USS Nimitz sailors were quarantined for nearly a month to avoid COVID-19 before their deployment

Author:
Publish date:
The aircraft carrier USS Nimitz (CVN 68) steams through the Pacific Ocean Dec. 2, 2013

The aircraft carrier USS Nimitz (CVN 68) steams through the Pacific Ocean Dec. 2, 2013

Editor’s note: This article by Gina Harkins originally appeared on Military.com, a leading source of news for the military and veteran community

The Navy appears to be taking extra precautions to ensure the next aircraft carrier crew getting underway doesn't see a repeat of the health crisis playing out on another ship in the Pacific.

Thousands of sailors assigned to the carrier USS Nimitz departed Bremerton, Washington, on Monday for their final pre-deployment training exercises. The entire crew was not only tested for COVID-19, the illness caused by the coronavirus, but also spent 27 days quarantined before departing.

That's nearly double the 14-day period the Centers for Disease Control and Prevention recommend for anyone at risk for developing or passing along the virus.

The Nimitz is "taking advantage of lessons learned," according to a Navy release announcing the departure, by ensuring the crew was healthy and ready to conduct operations at sea. Nearly 1,000 members of the deployed carrier Theodore Roosevelt's crew have tested positive for the virus, leading to one death and the ship being sidelined in Guam for a month.

Capt. Max Clark, commanding officer of the Nimitz, said his crew has followed the recommended guidance to remain virus-free, including wearing face coverings, practicing social distancing, keeping the ship clean, getting tested and remaining in quarantine.

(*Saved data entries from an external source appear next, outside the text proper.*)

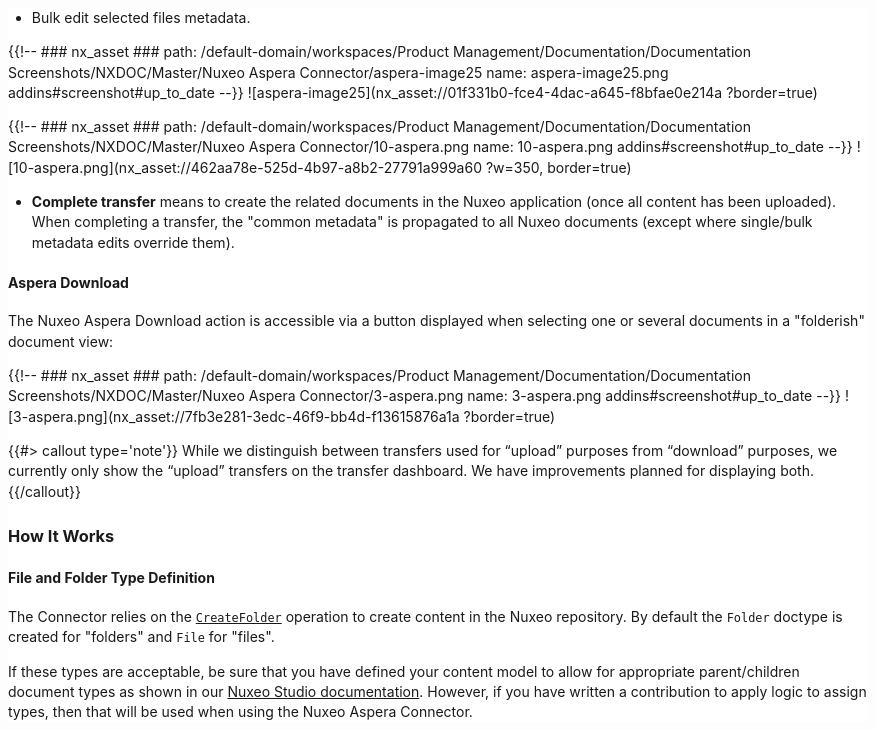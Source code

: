 - Bulk edit selected files metadata.

{{!--     ### nx_asset ###
    path: /default-domain/workspaces/Product Management/Documentation/Documentation Screenshots/NXDOC/Master/Nuxeo Aspera Connector/aspera-image25
    name: aspera-image25.png
    addins#screenshot#up_to_date
--}}
![aspera-image25](nx_asset://01f331b0-fce4-4dac-a645-f8bfae0e214a ?border=true)

{{!--     ### nx_asset ###
    path: /default-domain/workspaces/Product Management/Documentation/Documentation Screenshots/NXDOC/Master/Nuxeo Aspera Connector/10-aspera.png
    name: 10-aspera.png
    addins#screenshot#up_to_date
--}}
![10-aspera.png](nx_asset://462aa78e-525d-4b97-a8b2-27791a999a60 ?w=350, border=true)


- **Complete transfer** means to create the related documents in the Nuxeo application (once all content has been uploaded).</br>
 When completing a transfer, the "common metadata" is propagated to all Nuxeo documents (except where single/bulk metadata edits override them).

#### Aspera Download

The Nuxeo Aspera Download action is accessible via a button displayed when selecting one or several documents in a "folderish" document view:

{{!--     ### nx_asset ###
    path: /default-domain/workspaces/Product Management/Documentation/Documentation Screenshots/NXDOC/Master/Nuxeo Aspera Connector/3-aspera.png
    name: 3-aspera.png
    addins#screenshot#up_to_date
--}}
![3-aspera.png](nx_asset://7fb3e281-3edc-46f9-bb4d-f13615876a1a ?border=true)

{{#> callout type='note'}}
While we distinguish between transfers used for “upload” purposes from “download” purposes, we currently only show the “upload” transfers on the transfer dashboard. We have improvements planned for displaying both.
{{/callout}}

### How It Works

#### File and Folder Type Definition

The Connector relies on the [`CreateFolder`](https://github.com/nuxeo/nuxeo/blob/master/modules/platform/nuxeo-automation/nuxeo-automation-features/src/main/java/org/nuxeo/ecm/automation/core/operations/services/FileManagerCreateFolder.java) operation to create content in the Nuxeo repository. By default the `Folder` doctype is created for "folders" and `File` for "files".

If these types are acceptable, be sure that you have defined your content model to allow for appropriate parent/children document types as shown in our [Nuxeo Studio documentation](https://doc.nuxeo.com/studio/documents/). However, if you have written a contribution to apply logic to assign types, then that will be used when using the Nuxeo Aspera Connector.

"Dealing with the challenges of the COVID pandemic has been difficult, so I'm very pleased that our mitigation efforts have put us in a position to get underway," Clark said in a statement. "We are all looking forward to training and operating again."

Navy leaders, particularly those on carriers and other large ships, have changed protocols after the COVID-19 outbreak on the Roosevelt. Port calls have been restricted, and onboard deliveries are handled with extreme caution, with outside pilots and crews being barred from leaving their aircraft once they land on the ship.

At least one other deployed warship, the destroyer Kidd, is dealing with a COVID-19 outbreak among its crew. The Kidd is now headed back to port as leaders try to stem the spread of the virus.

The Nimitz, which will deploy alongside other ships as a carrier strike group, will be the first aircraft carrier to deploy since the outbreak on the Roosevelt was made public. Other ships and units that will complete the training and deploy with the strike group include: the guided-missile cruiser Princeton; guided-missile destroyers John Paul Jones, Sterett and Ralph Johnson; Destroyer Squadron 9; and Carrier Air Wing 17.

Every member of the strike group will be tested for COVID-19 before getting underway and will spend at least two weeks quarantined, Navy officials said.